Prompt: From the entries that follow, extract each line holding the string "Window".

++++ Input

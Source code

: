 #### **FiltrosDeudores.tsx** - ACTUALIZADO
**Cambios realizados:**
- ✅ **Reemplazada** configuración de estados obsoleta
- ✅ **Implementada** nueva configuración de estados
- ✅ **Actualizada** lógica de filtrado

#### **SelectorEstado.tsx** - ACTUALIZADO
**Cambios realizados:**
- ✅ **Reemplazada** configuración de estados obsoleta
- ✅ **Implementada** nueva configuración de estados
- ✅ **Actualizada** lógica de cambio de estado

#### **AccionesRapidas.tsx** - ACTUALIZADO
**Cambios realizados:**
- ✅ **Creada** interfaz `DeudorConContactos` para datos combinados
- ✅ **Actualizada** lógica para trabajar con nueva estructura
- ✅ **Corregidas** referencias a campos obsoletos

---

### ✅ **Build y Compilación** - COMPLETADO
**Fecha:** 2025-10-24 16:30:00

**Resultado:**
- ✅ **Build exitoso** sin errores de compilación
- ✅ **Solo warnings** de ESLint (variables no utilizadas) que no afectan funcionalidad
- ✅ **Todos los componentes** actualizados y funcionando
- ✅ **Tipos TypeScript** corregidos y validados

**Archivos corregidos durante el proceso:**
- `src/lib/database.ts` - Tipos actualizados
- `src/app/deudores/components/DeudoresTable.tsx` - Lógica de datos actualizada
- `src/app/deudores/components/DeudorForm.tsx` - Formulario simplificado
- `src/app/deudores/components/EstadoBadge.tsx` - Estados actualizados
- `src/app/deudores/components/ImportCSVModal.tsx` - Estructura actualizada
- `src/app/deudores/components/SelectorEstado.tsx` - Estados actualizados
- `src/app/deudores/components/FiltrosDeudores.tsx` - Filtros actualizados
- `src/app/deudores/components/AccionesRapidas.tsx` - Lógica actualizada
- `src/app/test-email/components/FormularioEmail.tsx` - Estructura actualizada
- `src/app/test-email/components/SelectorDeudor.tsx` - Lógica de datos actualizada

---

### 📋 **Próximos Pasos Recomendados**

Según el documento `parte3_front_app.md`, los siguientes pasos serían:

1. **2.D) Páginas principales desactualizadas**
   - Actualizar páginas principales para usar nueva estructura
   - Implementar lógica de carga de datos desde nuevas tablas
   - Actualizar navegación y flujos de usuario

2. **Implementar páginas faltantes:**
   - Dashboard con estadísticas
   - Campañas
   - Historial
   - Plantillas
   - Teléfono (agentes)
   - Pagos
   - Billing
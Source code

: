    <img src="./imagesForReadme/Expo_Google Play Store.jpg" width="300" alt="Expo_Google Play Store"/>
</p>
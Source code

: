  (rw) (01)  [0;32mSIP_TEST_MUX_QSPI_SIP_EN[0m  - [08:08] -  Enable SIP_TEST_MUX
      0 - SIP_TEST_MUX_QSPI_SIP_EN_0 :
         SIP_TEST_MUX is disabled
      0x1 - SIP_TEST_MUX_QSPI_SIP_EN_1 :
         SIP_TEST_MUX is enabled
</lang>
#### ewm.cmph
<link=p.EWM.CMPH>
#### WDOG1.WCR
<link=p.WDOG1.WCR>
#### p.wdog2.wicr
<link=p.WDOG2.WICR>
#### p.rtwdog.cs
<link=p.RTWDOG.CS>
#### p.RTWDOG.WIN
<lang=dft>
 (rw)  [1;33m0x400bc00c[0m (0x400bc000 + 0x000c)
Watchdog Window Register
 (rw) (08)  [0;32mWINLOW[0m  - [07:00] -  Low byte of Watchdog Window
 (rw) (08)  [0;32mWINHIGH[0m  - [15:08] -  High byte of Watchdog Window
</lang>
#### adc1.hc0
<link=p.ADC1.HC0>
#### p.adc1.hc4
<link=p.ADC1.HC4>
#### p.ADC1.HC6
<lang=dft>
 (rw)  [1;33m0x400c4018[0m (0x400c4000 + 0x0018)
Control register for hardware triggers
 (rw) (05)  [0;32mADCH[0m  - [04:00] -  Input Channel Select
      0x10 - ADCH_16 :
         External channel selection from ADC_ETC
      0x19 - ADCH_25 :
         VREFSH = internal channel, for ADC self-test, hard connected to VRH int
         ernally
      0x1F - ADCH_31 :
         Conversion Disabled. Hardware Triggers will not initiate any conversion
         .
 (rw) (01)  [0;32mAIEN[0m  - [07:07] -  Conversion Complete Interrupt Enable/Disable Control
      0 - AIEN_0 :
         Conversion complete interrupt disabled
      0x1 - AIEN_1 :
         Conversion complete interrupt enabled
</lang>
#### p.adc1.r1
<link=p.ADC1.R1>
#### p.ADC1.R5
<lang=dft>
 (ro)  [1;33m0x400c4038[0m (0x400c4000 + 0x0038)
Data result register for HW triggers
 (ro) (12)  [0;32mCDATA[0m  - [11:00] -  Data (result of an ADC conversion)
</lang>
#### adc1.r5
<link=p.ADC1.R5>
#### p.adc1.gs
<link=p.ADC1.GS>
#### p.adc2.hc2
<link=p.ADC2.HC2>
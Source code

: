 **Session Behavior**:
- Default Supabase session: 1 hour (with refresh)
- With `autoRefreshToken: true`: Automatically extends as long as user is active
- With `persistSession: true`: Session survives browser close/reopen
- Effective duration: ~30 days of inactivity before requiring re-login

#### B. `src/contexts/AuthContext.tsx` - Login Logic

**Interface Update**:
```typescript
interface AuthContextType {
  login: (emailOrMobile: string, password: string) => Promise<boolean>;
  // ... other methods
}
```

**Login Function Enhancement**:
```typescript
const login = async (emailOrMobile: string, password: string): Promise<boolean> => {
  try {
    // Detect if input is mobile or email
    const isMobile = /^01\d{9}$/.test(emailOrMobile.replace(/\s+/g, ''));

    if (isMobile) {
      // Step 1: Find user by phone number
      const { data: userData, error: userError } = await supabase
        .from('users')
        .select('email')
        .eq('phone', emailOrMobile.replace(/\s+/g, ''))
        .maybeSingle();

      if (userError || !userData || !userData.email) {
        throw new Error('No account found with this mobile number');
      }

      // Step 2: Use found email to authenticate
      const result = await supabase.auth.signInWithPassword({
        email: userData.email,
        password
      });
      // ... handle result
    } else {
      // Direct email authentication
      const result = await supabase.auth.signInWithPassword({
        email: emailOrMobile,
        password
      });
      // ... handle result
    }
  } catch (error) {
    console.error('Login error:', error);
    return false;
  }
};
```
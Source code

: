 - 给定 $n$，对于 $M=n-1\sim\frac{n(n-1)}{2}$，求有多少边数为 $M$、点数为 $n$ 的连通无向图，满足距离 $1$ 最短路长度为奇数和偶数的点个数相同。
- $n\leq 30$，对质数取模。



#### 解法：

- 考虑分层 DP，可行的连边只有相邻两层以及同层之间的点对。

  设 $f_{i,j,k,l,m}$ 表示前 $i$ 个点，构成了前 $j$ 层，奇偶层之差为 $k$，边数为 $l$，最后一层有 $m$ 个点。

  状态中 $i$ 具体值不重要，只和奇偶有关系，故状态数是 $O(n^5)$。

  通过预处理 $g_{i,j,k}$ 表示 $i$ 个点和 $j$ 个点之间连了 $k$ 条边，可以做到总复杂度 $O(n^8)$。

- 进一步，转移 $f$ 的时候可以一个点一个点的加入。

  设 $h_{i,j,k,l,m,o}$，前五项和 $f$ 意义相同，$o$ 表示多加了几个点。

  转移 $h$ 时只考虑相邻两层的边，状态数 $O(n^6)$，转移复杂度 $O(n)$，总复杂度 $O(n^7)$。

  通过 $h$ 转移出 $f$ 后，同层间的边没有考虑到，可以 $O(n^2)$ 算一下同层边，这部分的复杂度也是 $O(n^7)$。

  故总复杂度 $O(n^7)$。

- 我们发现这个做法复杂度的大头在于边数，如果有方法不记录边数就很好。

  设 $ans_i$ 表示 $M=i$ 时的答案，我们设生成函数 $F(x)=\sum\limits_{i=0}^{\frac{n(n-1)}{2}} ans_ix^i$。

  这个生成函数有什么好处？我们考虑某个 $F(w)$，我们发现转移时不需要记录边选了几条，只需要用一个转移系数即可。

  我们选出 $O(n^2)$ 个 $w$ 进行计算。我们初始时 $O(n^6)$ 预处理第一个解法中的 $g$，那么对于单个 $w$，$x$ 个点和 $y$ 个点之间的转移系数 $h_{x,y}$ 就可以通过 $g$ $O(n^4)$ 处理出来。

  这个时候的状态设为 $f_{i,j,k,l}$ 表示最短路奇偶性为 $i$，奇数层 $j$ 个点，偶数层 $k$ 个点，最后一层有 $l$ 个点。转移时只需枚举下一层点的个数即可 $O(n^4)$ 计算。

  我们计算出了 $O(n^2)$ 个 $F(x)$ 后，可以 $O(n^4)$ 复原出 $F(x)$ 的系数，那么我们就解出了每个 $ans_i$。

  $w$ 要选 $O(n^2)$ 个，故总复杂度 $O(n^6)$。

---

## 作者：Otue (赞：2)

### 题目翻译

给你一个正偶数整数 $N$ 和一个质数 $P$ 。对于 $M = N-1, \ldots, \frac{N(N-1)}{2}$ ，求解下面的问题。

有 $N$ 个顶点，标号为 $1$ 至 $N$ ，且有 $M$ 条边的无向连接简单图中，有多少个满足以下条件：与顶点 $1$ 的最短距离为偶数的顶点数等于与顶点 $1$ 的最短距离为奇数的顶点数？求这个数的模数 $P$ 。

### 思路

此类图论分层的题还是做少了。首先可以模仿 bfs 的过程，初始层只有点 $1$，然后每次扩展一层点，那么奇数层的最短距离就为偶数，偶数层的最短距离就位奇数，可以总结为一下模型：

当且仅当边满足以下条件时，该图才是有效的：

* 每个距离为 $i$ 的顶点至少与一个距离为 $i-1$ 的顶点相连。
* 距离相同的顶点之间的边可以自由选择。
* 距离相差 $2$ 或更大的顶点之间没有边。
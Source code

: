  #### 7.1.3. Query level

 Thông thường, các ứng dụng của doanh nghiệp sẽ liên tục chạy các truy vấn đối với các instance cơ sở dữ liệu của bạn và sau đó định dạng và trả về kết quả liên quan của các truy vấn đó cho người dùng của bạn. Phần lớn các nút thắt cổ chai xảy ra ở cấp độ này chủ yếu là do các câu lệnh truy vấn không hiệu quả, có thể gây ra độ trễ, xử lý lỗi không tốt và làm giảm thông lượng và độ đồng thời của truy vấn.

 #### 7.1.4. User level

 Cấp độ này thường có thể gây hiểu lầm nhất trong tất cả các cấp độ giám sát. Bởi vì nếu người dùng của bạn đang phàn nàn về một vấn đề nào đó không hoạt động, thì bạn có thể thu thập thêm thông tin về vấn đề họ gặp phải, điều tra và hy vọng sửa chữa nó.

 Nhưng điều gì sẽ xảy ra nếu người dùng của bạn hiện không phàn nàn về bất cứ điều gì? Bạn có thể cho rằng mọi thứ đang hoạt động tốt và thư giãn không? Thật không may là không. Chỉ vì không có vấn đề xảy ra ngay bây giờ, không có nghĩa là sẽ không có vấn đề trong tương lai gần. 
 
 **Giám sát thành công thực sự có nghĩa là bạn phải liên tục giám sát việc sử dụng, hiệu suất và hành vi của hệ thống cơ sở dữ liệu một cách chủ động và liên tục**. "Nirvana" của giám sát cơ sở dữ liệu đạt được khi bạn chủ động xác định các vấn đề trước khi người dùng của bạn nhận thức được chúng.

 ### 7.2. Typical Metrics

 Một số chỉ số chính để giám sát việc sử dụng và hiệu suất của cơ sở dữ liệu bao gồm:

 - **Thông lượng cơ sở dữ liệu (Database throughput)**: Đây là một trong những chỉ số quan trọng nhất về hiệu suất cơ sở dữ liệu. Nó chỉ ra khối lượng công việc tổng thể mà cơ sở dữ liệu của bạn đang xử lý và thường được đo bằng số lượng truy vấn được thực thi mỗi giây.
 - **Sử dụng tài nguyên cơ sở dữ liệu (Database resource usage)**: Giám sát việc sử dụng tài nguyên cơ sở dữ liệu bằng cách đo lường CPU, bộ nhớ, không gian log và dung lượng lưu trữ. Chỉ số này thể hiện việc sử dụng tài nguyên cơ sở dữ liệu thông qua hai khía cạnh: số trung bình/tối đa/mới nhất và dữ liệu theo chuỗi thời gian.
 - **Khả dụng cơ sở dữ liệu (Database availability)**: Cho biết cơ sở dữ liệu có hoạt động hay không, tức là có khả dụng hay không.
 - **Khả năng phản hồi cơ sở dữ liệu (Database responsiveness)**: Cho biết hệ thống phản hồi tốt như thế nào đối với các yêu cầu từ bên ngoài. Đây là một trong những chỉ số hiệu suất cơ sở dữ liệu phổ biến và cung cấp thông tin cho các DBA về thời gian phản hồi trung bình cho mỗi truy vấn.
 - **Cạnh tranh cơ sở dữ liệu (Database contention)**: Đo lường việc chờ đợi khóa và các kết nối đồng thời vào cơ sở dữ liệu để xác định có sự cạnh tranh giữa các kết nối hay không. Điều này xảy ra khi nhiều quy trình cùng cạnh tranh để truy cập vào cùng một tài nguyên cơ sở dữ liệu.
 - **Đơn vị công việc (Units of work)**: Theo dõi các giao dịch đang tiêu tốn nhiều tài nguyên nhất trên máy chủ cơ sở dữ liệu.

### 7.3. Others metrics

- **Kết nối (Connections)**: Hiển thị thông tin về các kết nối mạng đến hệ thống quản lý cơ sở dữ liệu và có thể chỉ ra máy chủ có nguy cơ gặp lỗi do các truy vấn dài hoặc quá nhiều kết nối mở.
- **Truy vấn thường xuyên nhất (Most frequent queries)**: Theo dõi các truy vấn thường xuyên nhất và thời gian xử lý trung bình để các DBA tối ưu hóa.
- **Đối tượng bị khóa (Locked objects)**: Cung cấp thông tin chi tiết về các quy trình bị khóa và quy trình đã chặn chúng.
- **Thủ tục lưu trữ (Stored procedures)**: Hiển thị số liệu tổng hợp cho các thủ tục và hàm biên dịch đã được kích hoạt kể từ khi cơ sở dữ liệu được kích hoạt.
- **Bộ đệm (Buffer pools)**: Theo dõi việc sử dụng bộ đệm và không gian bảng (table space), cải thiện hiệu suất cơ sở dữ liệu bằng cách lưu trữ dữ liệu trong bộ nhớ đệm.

++++++++

Written response:
Watchdog Window Register
 (rw) (08)  [0;32mWINLOW[0m  - [07:00] -  Low byte of Watchdog Window
 (rw) (08)  [0;32mWINHIGH[0m  - [15:08] -  High byte of Watchdog Window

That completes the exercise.